Task to carry out> Scan the records for the string "level", then copy each line that has it.

-- Dataset entries follows --

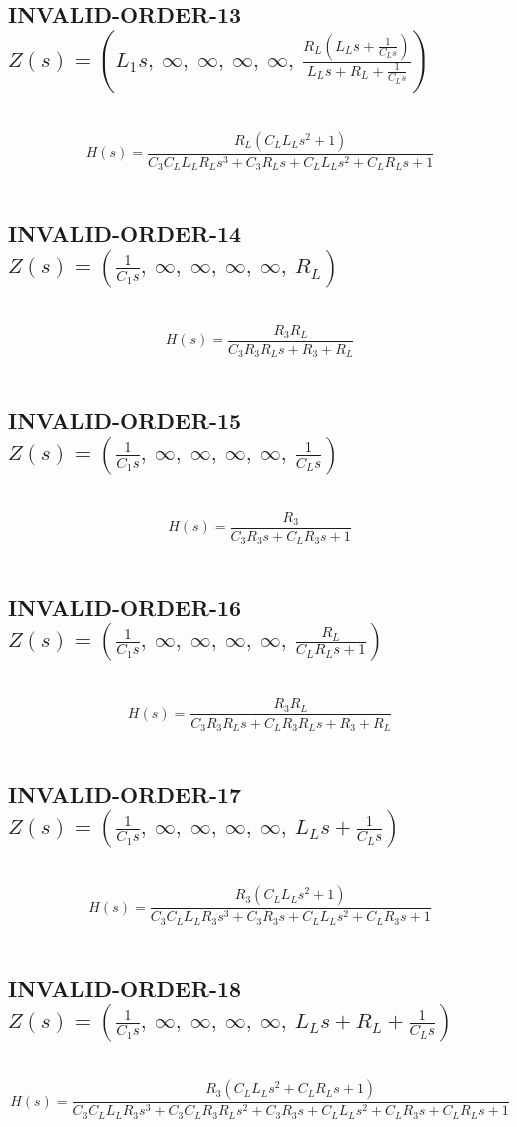 \documentclass{article}
\begin{document}
\subsection{INVALID-ORDER-13 $Z(s) = \left( L_{1} s, \  \infty, \  \infty, \  \infty, \  \infty, \  \frac{R_{L} \left(L_{L} s + \frac{1}{C_{L} s}\right)}{L_{L} s + R_{L} + \frac{1}{C_{L} s}}\right)$ } \ 
\textbf{\[H(s) = \frac{R_{L} \left(C_{L} L_{L} s^{2} + 1\right)}{C_{3} C_{L} L_{L} R_{L} s^{3} + C_{3} R_{L} s + C_{L} L_{L} s^{2} + C_{L} R_{L} s + 1}\] } \ 
\subsection{INVALID-ORDER-14 $Z(s) = \left( \frac{1}{C_{1} s}, \  \infty, \  \infty, \  \infty, \  \infty, \  R_{L}\right)$ } \ 
\textbf{\[H(s) = \frac{R_{3} R_{L}}{C_{3} R_{3} R_{L} s + R_{3} + R_{L}}\] } \ 
\subsection{INVALID-ORDER-15 $Z(s) = \left( \frac{1}{C_{1} s}, \  \infty, \  \infty, \  \infty, \  \infty, \  \frac{1}{C_{L} s}\right)$ } \ 
\textbf{\[H(s) = \frac{R_{3}}{C_{3} R_{3} s + C_{L} R_{3} s + 1}\] } \ 
\subsection{INVALID-ORDER-16 $Z(s) = \left( \frac{1}{C_{1} s}, \  \infty, \  \infty, \  \infty, \  \infty, \  \frac{R_{L}}{C_{L} R_{L} s + 1}\right)$ } \ 
\textbf{\[H(s) = \frac{R_{3} R_{L}}{C_{3} R_{3} R_{L} s + C_{L} R_{3} R_{L} s + R_{3} + R_{L}}\] } \ 
\subsection{INVALID-ORDER-17 $Z(s) = \left( \frac{1}{C_{1} s}, \  \infty, \  \infty, \  \infty, \  \infty, \  L_{L} s + \frac{1}{C_{L} s}\right)$ } \ 
\textbf{\[H(s) = \frac{R_{3} \left(C_{L} L_{L} s^{2} + 1\right)}{C_{3} C_{L} L_{L} R_{3} s^{3} + C_{3} R_{3} s + C_{L} L_{L} s^{2} + C_{L} R_{3} s + 1}\] } \ 
\subsection{INVALID-ORDER-18 $Z(s) = \left( \frac{1}{C_{1} s}, \  \infty, \  \infty, \  \infty, \  \infty, \  L_{L} s + R_{L} + \frac{1}{C_{L} s}\right)$ } \ 
\textbf{\[H(s) = \frac{R_{3} \left(C_{L} L_{L} s^{2} + C_{L} R_{L} s + 1\right)}{C_{3} C_{L} L_{L} R_{3} s^{3} + C_{3} C_{L} R_{3} R_{L} s^{2} + C_{3} R_{3} s + C_{L} L_{L} s^{2} + C_{L} R_{3} s + C_{L} R_{L} s + 1}\] } \ 
\end{document}
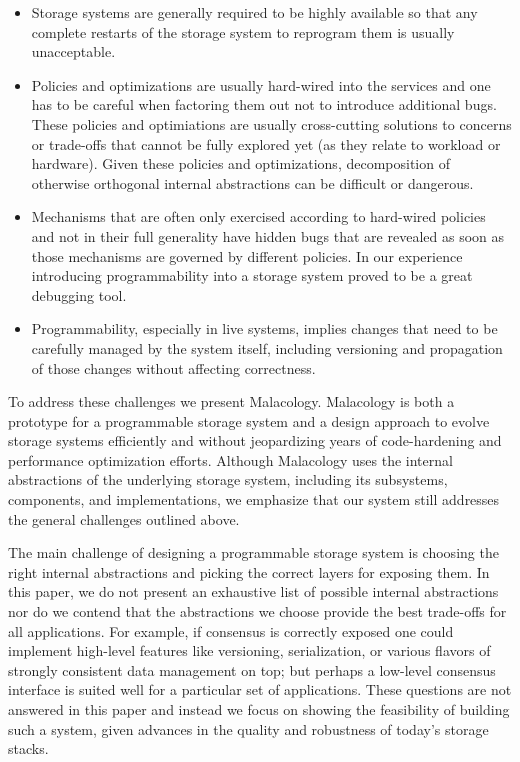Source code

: \documentclass[preprint]{sigplanconf-eurosys}
\begin{document}
\begin{itemize}
	
\item Storage systems are generally required to be highly available so that any
complete restarts of the storage system to reprogram them is usually
unacceptable. 

\item Policies and optimizations are usually hard-wired into the services and
one has to be careful when factoring them out not to introduce additional bugs.
These policies and optimiations are usually cross-cutting solutions to concerns
or trade-offs that cannot be fully explored yet (as they relate to workload or
hardware). Given these policies and optimizations, decomposition of otherwise
orthogonal internal abstractions can be difficult or dangerous.

\item Mechanisms that are often only exercised according to hard-wired policies
and not in their full generality have hidden bugs that are revealed as soon as
those mechanisms are governed by different policies. In our experience
introducing programmability into a storage system proved to be a great
debugging tool.

\item Programmability, especially in live systems, implies changes that need to
be carefully managed by the system itself, including versioning and propagation
of those changes without affecting correctness.

\end{itemize}

To address these challenges we present Malacology. Malacology is both a
prototype for a programmable storage system and a design approach to evolve
storage systems efficiently and without jeopardizing years of code-hardening
and performance optimization efforts.  Although Malacology uses the internal
abstractions of the underlying storage system, including its subsystems,
components, and implementations, we emphasize that our system still addresses
the general challenges outlined above.

The main challenge of designing a programmable storage system is choosing the
right internal abstractions and picking the correct layers for exposing them.
In this paper, we do not present an exhaustive list of possible internal
abstractions nor do we contend that the abstractions we choose provide the best
trade-offs for all applications.  For example, if consensus is correctly
exposed one could implement high-level features like versioning, serialization,
or various flavors of strongly consistent data management on top; but perhaps a
low-level consensus interface is suited well for a particular set of
applications.  These questions are not answered in this paper and instead we
focus on showing the feasibility of building such a system, given advances in
the quality and robustness of today's storage stacks.
\end{document}
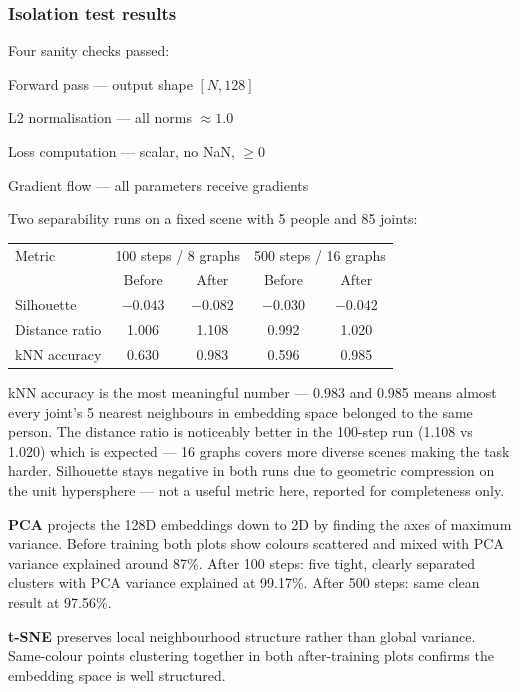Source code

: \subsubsection{Isolation test results}

Four sanity checks passed:
\begin{compactitem}
  \item Forward pass --- output shape $[N, 128]$
  \item L2 normalisation --- all norms $\approx 1.0$
  \item Loss computation --- scalar, no NaN, $\geq 0$
  \item Gradient flow --- all parameters receive gradients
\end{compactitem}

Two separability runs on a fixed scene with 5 people and 85 joints:

\begin{center}
\begin{tabular}{lcccc}
\toprule
Metric & \multicolumn{2}{c}{100 steps / 8 graphs} & \multicolumn{2}{c}{500 steps / 16 graphs} \\
 & Before & After & Before & After \\
\midrule
Silhouette & $-0.043$ & $-0.082$ & $-0.030$ & $-0.042$ \\
Distance ratio & 1.006 & 1.108 & 0.992 & 1.020 \\
kNN accuracy & 0.630 & 0.983 & 0.596 & 0.985 \\
\bottomrule
\end{tabular}
\end{center}

kNN accuracy is the most meaningful number --- 0.983 and 0.985 means almost every joint's 5 nearest neighbours in embedding space belonged to the same person. The distance ratio is noticeably better in the 100-step run (1.108 vs 1.020) which is expected --- 16 graphs covers more diverse scenes making the task harder. Silhouette stays negative in both runs due to geometric compression on the unit hypersphere --- not a useful metric here, reported for completeness only.

\textbf{PCA} projects the 128D embeddings down to 2D by finding the axes of maximum variance. Before training both plots show colours scattered and mixed with PCA variance explained around 87\%. After 100 steps: five tight, clearly separated clusters with PCA variance explained at 99.17\%. After 500 steps: same clean result at 97.56\%.

\textbf{t-SNE} preserves local neighbourhood structure rather than global variance. Same-colour points clustering together in both after-training plots confirms the embedding space is well structured.

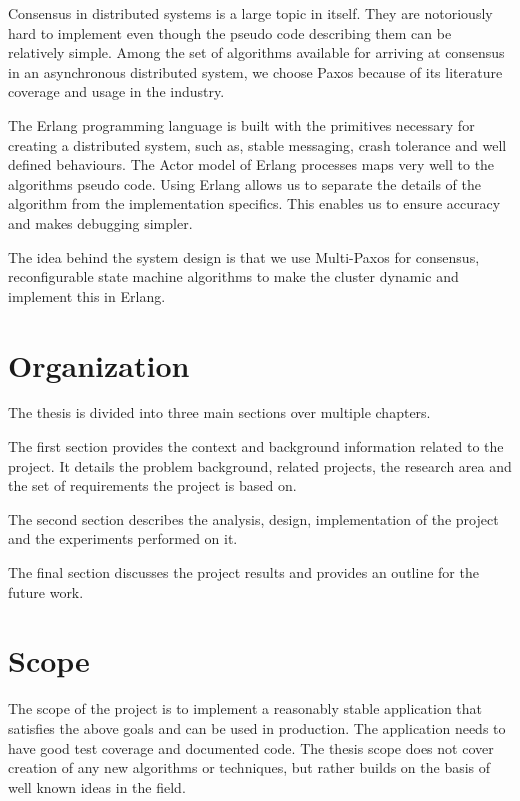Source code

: Consensus in distributed systems is a large topic in itself. They are
notoriously hard to implement even though the pseudo code describing them can be
relatively simple. Among the set of algorithms available for arriving at
consensus in an asynchronous distributed system, we choose Paxos because of its
literature coverage and usage in the industry.

The Erlang programming language is built with the primitives necessary for
creating a distributed system, such as, stable messaging, crash tolerance and
well defined behaviours. The Actor model of Erlang processes maps very well to 
the algorithms pseudo code. Using Erlang allows us to separate the details of
the algorithm from the implementation specifics. This enables us to ensure
accuracy and makes debugging simpler.

The idea behind the system design is that we use Multi-Paxos for consensus,
reconfigurable state machine algorithms to make the cluster dynamic and
implement this in Erlang.

\section{Organization}
The thesis is divided into three main sections over multiple chapters.

The first section provides the context and background information related to the
project. It details the problem background, related projects, the research
area and the set of requirements the project is based on.

The second section describes the analysis, design, implementation of the project
and the experiments performed on it.

The final section discusses the project results and provides an outline for
the future work.

\section{Scope}

The scope of the project is to implement a reasonably stable application that
satisfies the above goals and can be used in production. The application needs
to have good test coverage and documented code. The thesis scope does not cover
creation of any new algorithms or techniques, but rather builds on the basis of
well known ideas in the field.


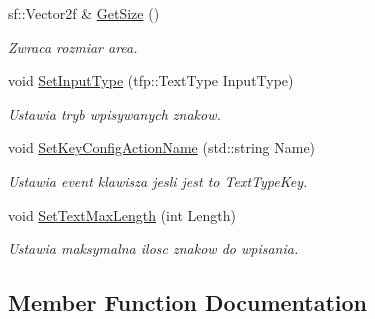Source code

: \begin{DoxyCompactItemize}
\mbox{\label{classtfp_1_1_input_area_a99ca49b8d3e1546c6821bd00d41c5755}} 
sf\+::\+Vector2f \& \mbox{\hyperlink{classtfp_1_1_input_area_a99ca49b8d3e1546c6821bd00d41c5755}{Get\+Size}} ()
\begin{DoxyCompactList}\small\item\em Zwraca rozmiar area. \end{DoxyCompactList}\item 
\mbox{\label{classtfp_1_1_input_area_aa01c74edc35e67ec1bced098f11f6f69}} 
void \mbox{\hyperlink{classtfp_1_1_input_area_aa01c74edc35e67ec1bced098f11f6f69}{Set\+Input\+Type}} (tfp\+::\+Text\+Type Input\+Type)
\begin{DoxyCompactList}\small\item\em Ustawia tryb wpisywanych znakow. \end{DoxyCompactList}\item 
\mbox{\label{classtfp_1_1_input_area_a88d4061b723c7b1ee9a2d50f568828ff}} 
void \mbox{\hyperlink{classtfp_1_1_input_area_a88d4061b723c7b1ee9a2d50f568828ff}{Set\+Key\+Config\+Action\+Name}} (std\+::string Name)
\begin{DoxyCompactList}\small\item\em Ustawia event klawisza jesli jest to Text\+Type\+Key. \end{DoxyCompactList}\item 
\mbox{\label{classtfp_1_1_input_area_a4a689f25bbd5a836bdb597a59659320f}} 
void \mbox{\hyperlink{classtfp_1_1_input_area_a4a689f25bbd5a836bdb597a59659320f}{Set\+Text\+Max\+Length}} (int Length)
\begin{DoxyCompactList}\small\item\em Ustawia maksymalna ilosc znakow do wpisania. \end{DoxyCompactList}\end{DoxyCompactItemize}


\subsection{Member Function Documentation}
\mbox{\label{classtfp_1_1_input_area_ab37ba94e3de8df626cf8d48701921fe7}}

-- Dataset entries concluded --

Exercise answer>
exposed one could implement high-level features like versioning, serialization,
low-level consensus interface is suited well for a particular set of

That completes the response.